Rédigé par José Fanchi le Vendredi 23 Mai 2014 à 17:31 | Modifié le Vendredi 23 Mai 2014 - 18:14


Décembre 2013. Noël approche, le moral des troupes est en berne. Le GFCA va mal, le retour en Ligue 2 ne se déroule pas comme prévu. Situation de crise oblige, c’est la grogne chez les spectateurs, les plus fidèles s’entend. L’équipe ne tourne pas, les mauvais résultats s’enchaînent, la descente aux enfers n’est pas loin. Les semaines passent. Rien ne semble vouloir arrêter la chute. Il faut provoquer un choc psychologique, arrêter l’hémorragie. Rien n’y fait. Trop tard. Terrain suspendu. Trop de défaites accumulées. Le GFCA prend l’ascenseur pour retrouver le championnat national. C’est dur


Thierry Laurey à gauche  et Olivier Miniconi : Mission accomplie
Thierry Laurey à gauche et Olivier Miniconi : Mission accomplie

« Non, non, non, le GFCA n’est pas mort, mais il vit encore, mais il vit encore… » chantent les derniers mohicans qui n’ont jamais renoncé, qui n’ont jamais quitté le stade Ange Casanova lequel s’était pourtant refait une beauté pour une saison qui s’annonçait sur les meilleurs auspices. On connaît la suite… 

La mort dans l’âme, le staff technique et les joueurs ont accusé le coup. Ils sont entrés dans l’intersaison tête basse, avec des regrets, beaucoup de regrets et ce sentiment d’inachevé qui prend aux tripes et qui fait ressurgir la passion, activée par la vieille garde, les purs, les soutiens inconditionnels qui ne renoncent jamais.


Renoncer ? ça jamais !

« Non, le CFCA n’est pas mort » fredonne-t-on encore dans le dernier carré des indéracinables qui veulent toujours y croire, s’accrocher et se remettre au travail.

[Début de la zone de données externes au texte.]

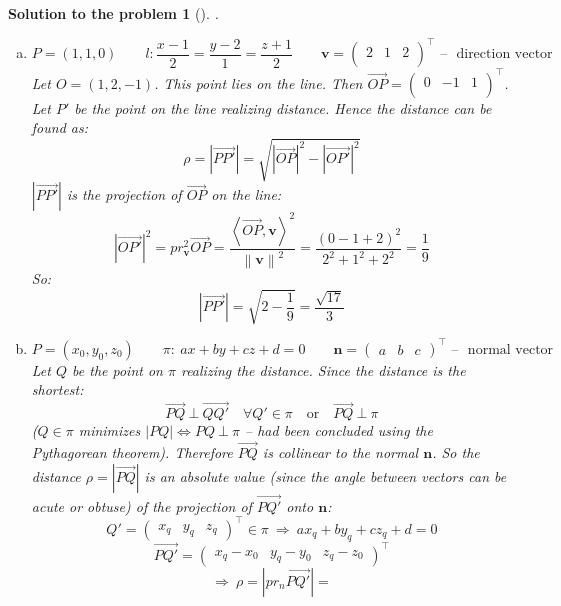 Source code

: \documentclass[12pt,a4]{article}
\newtheorem{solution}{Solution to the problem}
\newcommand{\bn}{{\mathbf n}}
\newcommand{\bv}{{\mathbf v}}
\newcommand{\sprod}[2]{\left \langle #1, #2 \right \rangle}
\newcommand{\norm}[1]{\left\lVert#1\right\rVert}
\newcommand{\abs}[1]{\left | #1 \right |}
\newcommand{\vect}[1]{\overrightarrow{#1}}
\begin{document}
\begin{solution}[]\rm .
\begin{enumerate}[(a)]		
\item
\[
P = (1, 1, 0)
\qquad
l: \frac{x-1}{2}=\frac{y-2}{1} = \frac{z+1}{2}
\qquad
\bv = \begin{pmatrix} 2 & 1 & 2 \\ \end{pmatrix}^\top
\text{ -- ~direction vector}
\]
Let
$O = (1, 2, -1)$.
This point lies on the line. Then $\vect{OP} =  \begin{pmatrix} 0 & -1 & 1 \\ \end{pmatrix}^\top$. Let $P'$ be the point on the line realizing distance. Hence the distance can be found as:
\[
\rho = \abs{\vect{PP'}} = \sqrt{\abs{\vect{OP}}^2 - \abs{\vect{OP'}}^2}
\]
$\abs{\vect{PP'}}$ is the projection of $\vect{OP}$ on the line:
\[
\abs{\vect{OP'}}^2 = 
pr^2_\bv \vect{OP} = 
\frac{\sprod{\vect{OP}}{\bv}^2}{\norm{\bv}^2} =
\frac{(0-1+2)^2}{2^2 + 1^2 + 2^2} = \frac{1}{9}
\]
So:
\[
\abs{\vect{PP'}} = \sqrt{2 - \frac{1}{9}} = \frac{\sqrt{17}}{3}
\]
\item 
\[
P = (x_0, y_0, z_0)
\qquad
\pi:~ ax + by + cz + d = 0
\qquad
\bn = \begin{pmatrix} a & b & c\end{pmatrix}^\top
\text{ -- ~normal vector}
\]
Let $Q$ be the point on $\pi$ realizing the distance. Since the distance is the shortest:
\[
\vect{PQ}~\bot~\vect{QQ'} \quad \forall Q' \in \pi \quad \text{or} \quad  \vect{PQ}~\bot~\pi 
\]
($Q \in \pi$ minimizes $\abs{PQ} \Leftrightarrow PQ~\bot~\pi$ -- had been concluded using the Pythagorean theorem).
Therefore $\vect{PQ}$ is collinear to the normal $\bn$.
So the distance $\rho=\abs{\vect{PQ}}$ is an absolute value (since the angle between vectors can be acute or obtuse) of the projection of $\vect{PQ'}$ onto $\bn$:
\[
Q' = \begin{pmatrix} x_q & y_q & z_q\end{pmatrix}^\top \in \pi
~\Rightarrow~
ax_q + by_q + cz_q + d = 0
\]
\[
\vect{PQ'} = \begin{pmatrix} x_q-x_0 & y_q-y_0 & z_q-z_0\end{pmatrix}^\top
\]
\[
\Rightarrow ~ \rho = \abs{pr_n \vect{PQ'}} =
\]
\end{enumerate}
\end{solution}
\end{document}
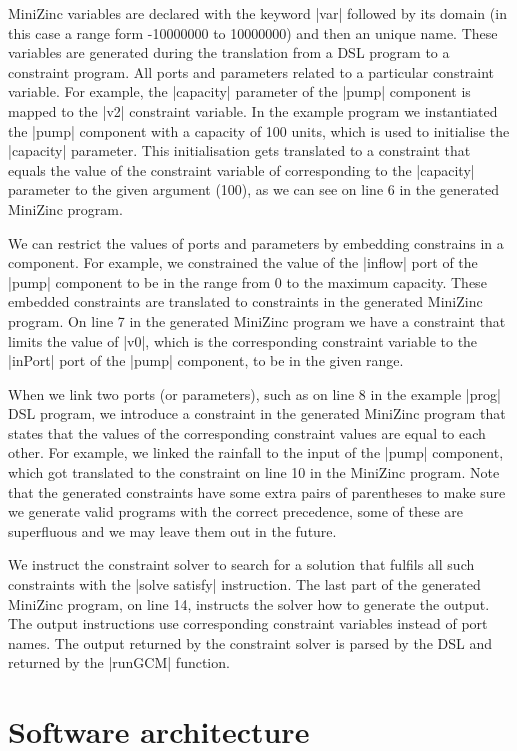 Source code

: \documentclass{article}
\begin{document}
MiniZinc variables are declared with the keyword |var| followed by its domain
(in this case a range form -10000000 to 10000000) and then an unique name. These
variables are generated during the translation from a DSL program to a
constraint program. All ports and parameters related to a particular constraint
variable. For example, the |capacity| parameter of the |pump| component is
mapped to the |v2| constraint variable. In the example program we instantiated
the |pump| component with a capacity of 100 units, which is used to initialise the
|capacity| parameter. This initialisation gets translated to a constraint that
equals the value of the constraint variable of corresponding to the |capacity| 
parameter to the given argument (100), as we can see on line 6 in the generated
MiniZinc program.

We can restrict the values of ports and parameters by embedding constrains in a
component. For example, we constrained the value of the |inflow| port of the
|pump| component to be in the range from 0 to the maximum capacity. These
embedded constraints are translated to constraints in the generated MiniZinc
program. On line 7 in the generated MiniZinc program we have a constraint that
limits the value of |v0|, which is the corresponding constraint variable to the
|inPort| port of the |pump| component, to be in the given range.


When we link two ports (or parameters), such as on line 8 in the
example |prog| DSL program, we introduce a constraint in the generated MiniZinc
program that states that the values of the corresponding constraint values
are equal to each other. For example, we linked the rainfall to the input of
the |pump| component, which got translated to the constraint on line 10 in the
MiniZinc program. Note that the generated constraints have some extra pairs of
parentheses to make sure we generate valid programs with the correct precedence,
some of these are superfluous and we may leave them out in the future.

We instruct the constraint solver to search for a solution that fulfils all such
constraints with the |solve satisfy| instruction. The last part of the generated
MiniZinc program, on line 14, instructs the solver how to generate the output.
The output instructions use corresponding constraint variables instead of port
names. The output returned by the constraint solver is parsed by the DSL and 
returned by the |runGCM| function.


\section{Software architecture}
\label{sec:architecture}
\end{document}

Parmi ces quelques coriaces, des joueurs bien sûr, des supporters, les véritables, des dirigeants qui font partie des meubles et Olivier Miniconi, le président. Il reconnaît certaines faiblesses, des carences, des situations invraisemblables, mais il veut tenir bon, rebondir, redonner la foi au club et à ceux qui le supportent, qui ne veulent pas voir cette grande famille renoncer.

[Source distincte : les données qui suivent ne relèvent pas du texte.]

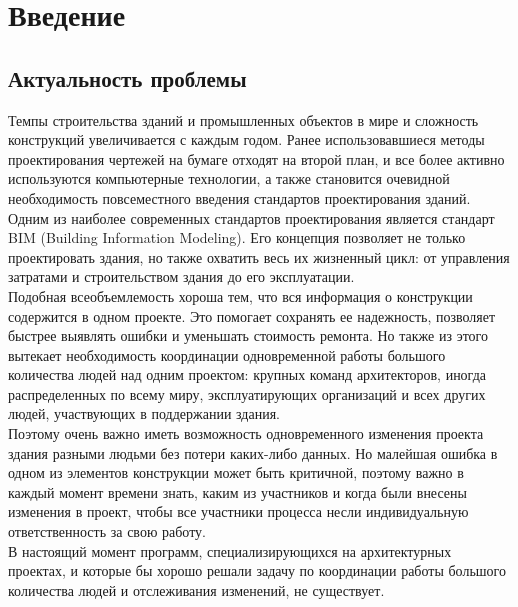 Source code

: \documentclass[a4paper,14pt]{extreport} %
\begin{document}
\tableofcontents %


\chapter{Введение}
\section{Актуальность проблемы}
Темпы строительства зданий и промышленных объектов в мире и сложность конструкций увеличивается с каждым годом. Ранее использовавшиеся методы проектирования чертежей на бумаге отходят на второй план, и все более активно используются компьютерные технологии, а также становится очевидной необходимость повсеместного введения стандартов проектирования зданий. \\
Одним из наиболее современных стандартов проектирования является стандарт BIM (Building Information Modeling). Его концепция позволяет не только проектировать здания, но также охватить весь их жизненный цикл: от управления затратами и строительством здания до его эксплуатации. \\
Подобная всеобъемлемость хороша тем, что вся информация о конструкции содержится в одном проекте. Это помогает сохранять ее надежность, позволяет быстрее выявлять ошибки и уменьшать стоимость ремонта. Но также из этого вытекает необходимость координации одновременной работы большого количества людей над одним проектом: крупных команд архитекторов, иногда распределенных по всему миру, эксплуатирующих организаций и всех других людей, участвующих в  поддержании здания. \\
Поэтому очень важно иметь возможность одновременного изменения проекта здания разными людьми без потери каких-либо данных. Но малейшая ошибка в одном из элементов конструкции может быть критичной, поэтому важно в каждый момент времени знать, каким из участников и когда были внесены изменения в проект, чтобы все участники процесса несли индивидуальную ответственность за свою работу. \\
В настоящий момент программ, специализирующихся на архитектурных проектах, и  которые бы хорошо решали задачу по координации работы большого количества людей и отслеживания изменений, не существует. 

\newpage
\end{document}
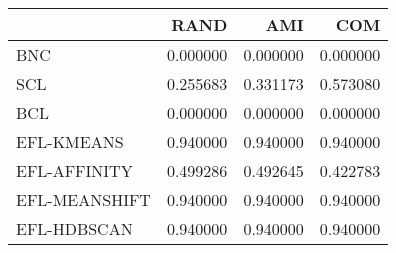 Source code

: \begin{tabular}{lrrr}
\toprule
 & RAND & AMI & COM \\
\midrule
BNC & 0.000000 & 0.000000 & 0.000000 \\
SCL & 0.255683 & 0.331173 & 0.573080 \\
BCL & 0.000000 & 0.000000 & 0.000000 \\
EFL-KMEANS & 0.940000 & 0.940000 & 0.940000 \\
EFL-AFFINITY & 0.499286 & 0.492645 & 0.422783 \\
EFL-MEANSHIFT & 0.940000 & 0.940000 & 0.940000 \\
EFL-HDBSCAN & 0.940000 & 0.940000 & 0.940000 \\
\bottomrule
\end{tabular}

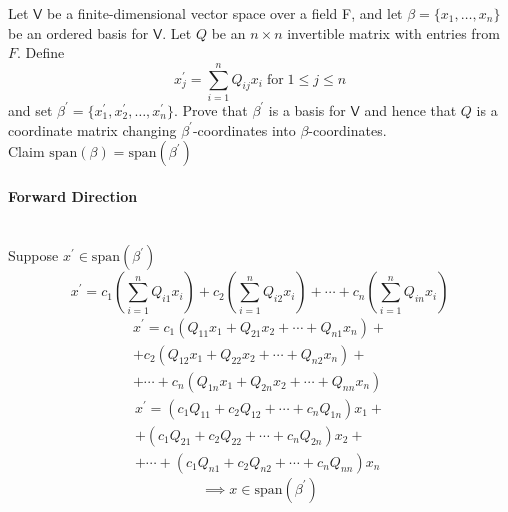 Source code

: Let $\mathsf{V}$ be a finite-dimensional vector space over a field F,
and let $\beta=\{x_1,\dotsc,x_n\}$ be an ordered basis for
$\mathsf{V}$. Let $Q$ be an $n\times n$ invertible matrix with
entries from $F$. Define
\[
x^\prime_j = \sum\limits^n_{i=1} Q_{ij}x_i \;\text{for}\; 1\leq j\leq n
\]
and set $\beta^\prime =
\{x_1^\prime,x_2^\prime,\dots,x_n^\prime\}$. Prove that $\beta^\prime$
is a basis for $\mathsf{V}$ and hence that $Q$ is a coordinate matrix
changing $\beta^\prime$-coordinates into $\beta$-coordinates.
\\Claim $\text{span}(\beta) =\text{span}(\beta^\prime)$
\paragraph{Forward Direction}\hfill\\
Suppose $x^\prime \in \text{span}(\beta^\prime)$ 
\begin{equation}
x^\prime = c_1\left(\sum\limits_{i=1}^nQ_{i1}x_i\right) +
c_2\left(\sum\limits_{i=1}^nQ_{i2}x_i\right) + \cdots +
c_n\left(\sum\limits_{i=1}^nQ_{in}x_i\right)
\end{equation}
\begin{multline}
x^\prime = c_1\left(Q_{11}x_1 + Q_{21}x_2+\cdots+Q_{n1}x_n\right) + \\
 +c_2\left(Q_{12}x_1 + Q_{22}x_2 + \cdots + Q_{n2}x_n\right)+ \\ 
+ \cdots + c_n\left(Q_{1n}x_1 + Q_{2n}x_2 + \cdots + Q_{nn}x_n\right)
\end{multline}
\begin{multline}
x^\prime = (c_1Q_{11} + c_2Q_{12} + \cdots + c_nQ_{1n})x_1 + \\
+ (c_1Q_{21} +c_2Q_{22} + \cdots + c_nQ_{2n})x_2 +\\
+\cdots + (c_1Q_{n1} + c_2Q_{n2} + \cdots + c_nQ_{nn})x_n
\end{multline}
\begin{equation}
\implies x \in \text{span}(\beta^\prime)
\end{equation}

Malgré une ambiance pesante, difficilement supportable, il s’accroche et attend le meilleur moment pour annoncer que la lutte continue, que le GFCA ne veut et ne doit pas mourir, pour tous ces jeunes, ces fidèles, ces inconditionnels qui ont fait son succès depuis les années soixante à nos jours : « C’est fait, on repart de plus belle. La Nationale ? On va y aller. On va se battre, nous n’avons pas les moyens d’un grand club, mais notre situation financière est saine et nous avons surtout la foi qui soulève les montagnes et le moral qui va avec » crie haut et fort Olivier Miniconi.  

Sans oublier ce groupe volontaire et déterminé dont s’est emparé Thierry Laurey, arrivé au club entre temps et qui a failli réussir un joli coup après seulement quelques journées et un terrain suspendu…

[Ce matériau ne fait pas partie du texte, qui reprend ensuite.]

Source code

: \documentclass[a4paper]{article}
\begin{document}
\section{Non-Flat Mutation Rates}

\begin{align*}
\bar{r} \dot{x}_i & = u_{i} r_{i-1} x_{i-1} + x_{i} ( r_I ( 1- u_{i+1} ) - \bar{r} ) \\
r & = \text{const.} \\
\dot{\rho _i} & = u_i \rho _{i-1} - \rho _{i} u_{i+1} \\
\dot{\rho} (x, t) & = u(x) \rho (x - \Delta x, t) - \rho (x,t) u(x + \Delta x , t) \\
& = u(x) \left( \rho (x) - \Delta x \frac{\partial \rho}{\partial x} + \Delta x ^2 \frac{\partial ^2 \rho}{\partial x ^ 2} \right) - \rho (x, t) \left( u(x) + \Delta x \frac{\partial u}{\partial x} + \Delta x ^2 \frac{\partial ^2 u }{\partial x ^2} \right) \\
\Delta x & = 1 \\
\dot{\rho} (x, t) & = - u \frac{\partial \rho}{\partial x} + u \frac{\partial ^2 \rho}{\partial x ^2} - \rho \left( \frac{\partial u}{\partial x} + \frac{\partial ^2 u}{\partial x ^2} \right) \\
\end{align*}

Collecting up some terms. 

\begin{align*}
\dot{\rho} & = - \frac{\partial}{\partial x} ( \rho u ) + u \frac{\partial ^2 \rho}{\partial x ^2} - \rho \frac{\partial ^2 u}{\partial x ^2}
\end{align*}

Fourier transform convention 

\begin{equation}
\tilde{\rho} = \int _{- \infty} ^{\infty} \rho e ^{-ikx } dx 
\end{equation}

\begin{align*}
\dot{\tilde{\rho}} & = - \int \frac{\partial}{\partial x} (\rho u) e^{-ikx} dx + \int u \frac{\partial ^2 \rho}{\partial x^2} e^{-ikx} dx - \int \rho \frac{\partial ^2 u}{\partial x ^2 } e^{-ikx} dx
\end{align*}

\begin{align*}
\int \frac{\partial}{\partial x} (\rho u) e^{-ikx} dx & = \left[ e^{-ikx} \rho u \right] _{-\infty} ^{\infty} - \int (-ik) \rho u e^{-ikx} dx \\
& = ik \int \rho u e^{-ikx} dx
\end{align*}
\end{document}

Un signe qui ne trompe pas. Il n’en fallait pas plus pour requinquer une équipe, un groupe, une famille…

Eviter les erreurs pour mieux aller de l’avant

Olivier Miniconi est très clair : « On sortait d’une période très compliquée, comment ne pas être satisfait après une telle saison tout au long de laquelle nous y avons cru, nous avions la foi et un moral retrouvé. Nous étions revanchards, c’était le mot d’ordre, il nous fallait y aller avec nos tripes. Nous avions envie de prouver que nos montées successives n’étaient pas le fait du hasard mais bien au contraire s’inscrivaient dans la stratégie du développement du club avec comme socle, l’arrivée d’un nouvel entraineur qui a pleinement satisfait les dirigeants en quelques semaines. »

 

- L’ambition était devenue le maître mot au GFCA ?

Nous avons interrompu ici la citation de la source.